[Problem to solve] Lines from the beginning of the entries up to and including the one with "## Highlights" must be duplicated word for word; leave out all others.

[Supplied data]
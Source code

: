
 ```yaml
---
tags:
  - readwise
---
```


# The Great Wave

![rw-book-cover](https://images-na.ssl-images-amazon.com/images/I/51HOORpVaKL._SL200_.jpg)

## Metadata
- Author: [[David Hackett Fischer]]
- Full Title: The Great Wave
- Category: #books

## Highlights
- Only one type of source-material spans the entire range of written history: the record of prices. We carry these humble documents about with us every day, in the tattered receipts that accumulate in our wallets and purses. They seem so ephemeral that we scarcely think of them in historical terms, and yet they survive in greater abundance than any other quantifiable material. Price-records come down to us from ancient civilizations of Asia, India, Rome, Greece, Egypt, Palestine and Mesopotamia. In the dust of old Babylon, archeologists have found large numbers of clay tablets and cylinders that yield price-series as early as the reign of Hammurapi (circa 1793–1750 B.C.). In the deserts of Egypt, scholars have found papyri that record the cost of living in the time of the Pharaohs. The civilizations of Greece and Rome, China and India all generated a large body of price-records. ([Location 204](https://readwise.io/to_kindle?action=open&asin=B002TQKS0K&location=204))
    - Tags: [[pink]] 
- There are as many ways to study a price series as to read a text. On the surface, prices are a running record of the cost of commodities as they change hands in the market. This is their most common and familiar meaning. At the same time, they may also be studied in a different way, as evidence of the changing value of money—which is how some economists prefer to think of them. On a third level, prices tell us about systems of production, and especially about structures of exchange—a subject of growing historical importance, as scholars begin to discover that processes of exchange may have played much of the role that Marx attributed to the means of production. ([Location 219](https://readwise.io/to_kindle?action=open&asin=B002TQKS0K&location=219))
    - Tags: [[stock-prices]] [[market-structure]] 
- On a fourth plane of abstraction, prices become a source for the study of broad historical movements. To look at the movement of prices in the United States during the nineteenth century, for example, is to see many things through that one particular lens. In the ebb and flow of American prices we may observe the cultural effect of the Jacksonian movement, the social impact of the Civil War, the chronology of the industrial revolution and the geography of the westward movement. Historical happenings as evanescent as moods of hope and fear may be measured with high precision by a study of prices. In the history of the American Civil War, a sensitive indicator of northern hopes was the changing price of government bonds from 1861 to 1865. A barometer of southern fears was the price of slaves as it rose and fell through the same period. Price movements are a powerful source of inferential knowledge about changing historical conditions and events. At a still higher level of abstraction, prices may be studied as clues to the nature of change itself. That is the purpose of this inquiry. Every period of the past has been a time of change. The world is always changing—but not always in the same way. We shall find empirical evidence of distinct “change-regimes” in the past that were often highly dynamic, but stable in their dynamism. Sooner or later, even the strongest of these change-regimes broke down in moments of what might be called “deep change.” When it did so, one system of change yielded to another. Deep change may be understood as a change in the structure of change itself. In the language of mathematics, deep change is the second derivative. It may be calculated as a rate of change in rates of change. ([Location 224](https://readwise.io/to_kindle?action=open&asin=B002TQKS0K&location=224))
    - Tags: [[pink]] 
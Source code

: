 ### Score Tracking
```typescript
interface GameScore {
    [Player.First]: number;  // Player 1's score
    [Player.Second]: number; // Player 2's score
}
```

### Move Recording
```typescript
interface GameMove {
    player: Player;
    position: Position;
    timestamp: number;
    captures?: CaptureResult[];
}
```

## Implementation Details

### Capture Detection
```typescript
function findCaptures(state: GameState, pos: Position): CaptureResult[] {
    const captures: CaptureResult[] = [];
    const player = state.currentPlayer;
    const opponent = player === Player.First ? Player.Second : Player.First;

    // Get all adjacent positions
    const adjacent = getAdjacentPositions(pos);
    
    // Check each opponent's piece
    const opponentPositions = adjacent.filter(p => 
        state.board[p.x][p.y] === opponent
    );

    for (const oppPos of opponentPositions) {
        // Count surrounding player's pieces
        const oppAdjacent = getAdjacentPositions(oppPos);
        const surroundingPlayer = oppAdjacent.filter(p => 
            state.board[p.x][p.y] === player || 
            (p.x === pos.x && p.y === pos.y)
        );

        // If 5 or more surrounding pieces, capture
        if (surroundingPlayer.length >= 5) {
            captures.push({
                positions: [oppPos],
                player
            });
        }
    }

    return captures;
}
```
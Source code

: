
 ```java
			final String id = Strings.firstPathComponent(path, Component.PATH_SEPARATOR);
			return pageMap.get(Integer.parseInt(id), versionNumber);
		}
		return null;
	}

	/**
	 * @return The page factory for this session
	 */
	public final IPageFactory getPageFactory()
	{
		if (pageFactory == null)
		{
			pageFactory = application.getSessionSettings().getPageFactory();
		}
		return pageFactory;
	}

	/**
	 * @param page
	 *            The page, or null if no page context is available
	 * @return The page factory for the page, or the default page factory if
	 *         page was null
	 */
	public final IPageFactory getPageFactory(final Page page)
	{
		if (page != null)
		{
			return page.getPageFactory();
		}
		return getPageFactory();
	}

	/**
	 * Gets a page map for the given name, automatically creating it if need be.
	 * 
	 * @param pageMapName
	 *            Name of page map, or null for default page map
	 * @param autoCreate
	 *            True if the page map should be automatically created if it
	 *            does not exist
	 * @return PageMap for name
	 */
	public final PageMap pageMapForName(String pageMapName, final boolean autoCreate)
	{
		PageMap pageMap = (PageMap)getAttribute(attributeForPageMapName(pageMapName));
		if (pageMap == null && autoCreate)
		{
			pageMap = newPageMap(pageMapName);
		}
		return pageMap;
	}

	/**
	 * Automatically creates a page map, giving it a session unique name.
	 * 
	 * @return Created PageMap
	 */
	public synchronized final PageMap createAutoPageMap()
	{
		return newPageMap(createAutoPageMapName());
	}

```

[Expected answer]
Source code

:
 ```yaml
---
tags:
  - readwise
---
```


# The Great Wave

![rw-book-cover](https://images-na.ssl-images-amazon.com/images/I/51HOORpVaKL._SL200_.jpg)

## Metadata
- Author: [[David Hackett Fischer]]
- Full Title: The Great Wave
- Category: #books

## Highlights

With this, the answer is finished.